:: PROBLEM DETAILS ::
Give back every record word for word, but keep the pictures out.
^^^^
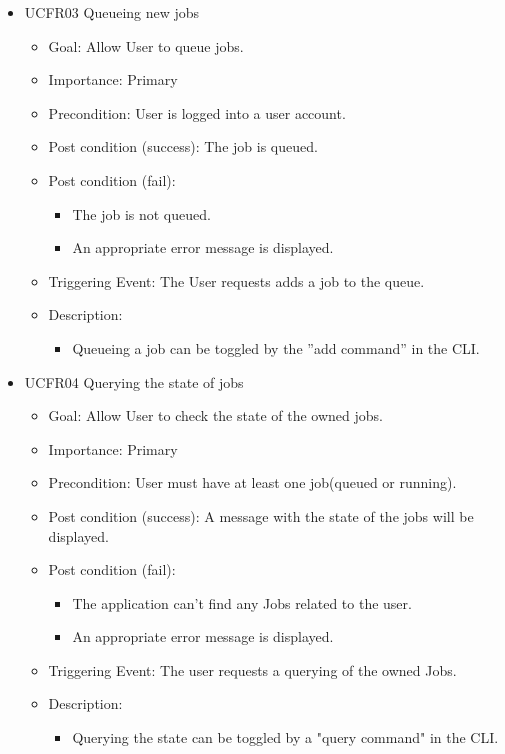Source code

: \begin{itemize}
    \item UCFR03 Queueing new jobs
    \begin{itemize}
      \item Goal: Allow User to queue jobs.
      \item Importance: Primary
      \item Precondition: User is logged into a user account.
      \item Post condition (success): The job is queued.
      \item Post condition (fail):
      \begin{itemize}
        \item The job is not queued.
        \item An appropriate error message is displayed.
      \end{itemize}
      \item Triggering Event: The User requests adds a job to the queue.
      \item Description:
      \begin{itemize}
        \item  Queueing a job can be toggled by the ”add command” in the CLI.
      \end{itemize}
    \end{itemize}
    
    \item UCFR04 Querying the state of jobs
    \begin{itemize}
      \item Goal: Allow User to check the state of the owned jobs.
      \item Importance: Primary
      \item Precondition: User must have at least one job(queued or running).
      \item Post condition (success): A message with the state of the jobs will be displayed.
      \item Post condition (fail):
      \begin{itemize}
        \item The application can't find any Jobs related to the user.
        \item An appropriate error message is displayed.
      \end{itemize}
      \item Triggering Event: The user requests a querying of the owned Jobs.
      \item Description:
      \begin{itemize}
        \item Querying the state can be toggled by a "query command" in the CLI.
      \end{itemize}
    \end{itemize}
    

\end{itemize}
^^^^
:: SOLUTION ::
Source code

: \begin{itemize}
    \item UCFR03 Queueing new jobs
    \begin{itemize}
      \item Goal: Allow User to queue jobs.
      \item Importance: Primary
      \item Precondition: User is logged into a user account.
      \item Post condition (success): The job is queued.
      \item Post condition (fail):
      \begin{itemize}
        \item The job is not queued.
        \item An appropriate error message is displayed.
      \end{itemize}
      \item Triggering Event: The User requests adds a job to the queue.
      \item Description:
      \begin{itemize}
        \item  Queueing a job can be toggled by the ”add command” in the CLI.
      \end{itemize}
    \end{itemize}
    
    \item UCFR04 Querying the state of jobs
    \begin{itemize}
      \item Goal: Allow User to check the state of the owned jobs.
      \item Importance: Primary
      \item Precondition: User must have at least one job(queued or running).
      \item Post condition (success): A message with the state of the jobs will be displayed.
      \item Post condition (fail):
      \begin{itemize}
        \item The application can't find any Jobs related to the user.
        \item An appropriate error message is displayed.
      \end{itemize}
      \item Triggering Event: The user requests a querying of the owned Jobs.
      \item Description:
      \begin{itemize}
        \item Querying the state can be toggled by a "query command" in the CLI.
      \end{itemize}
    \end{itemize}
    

\end{itemize}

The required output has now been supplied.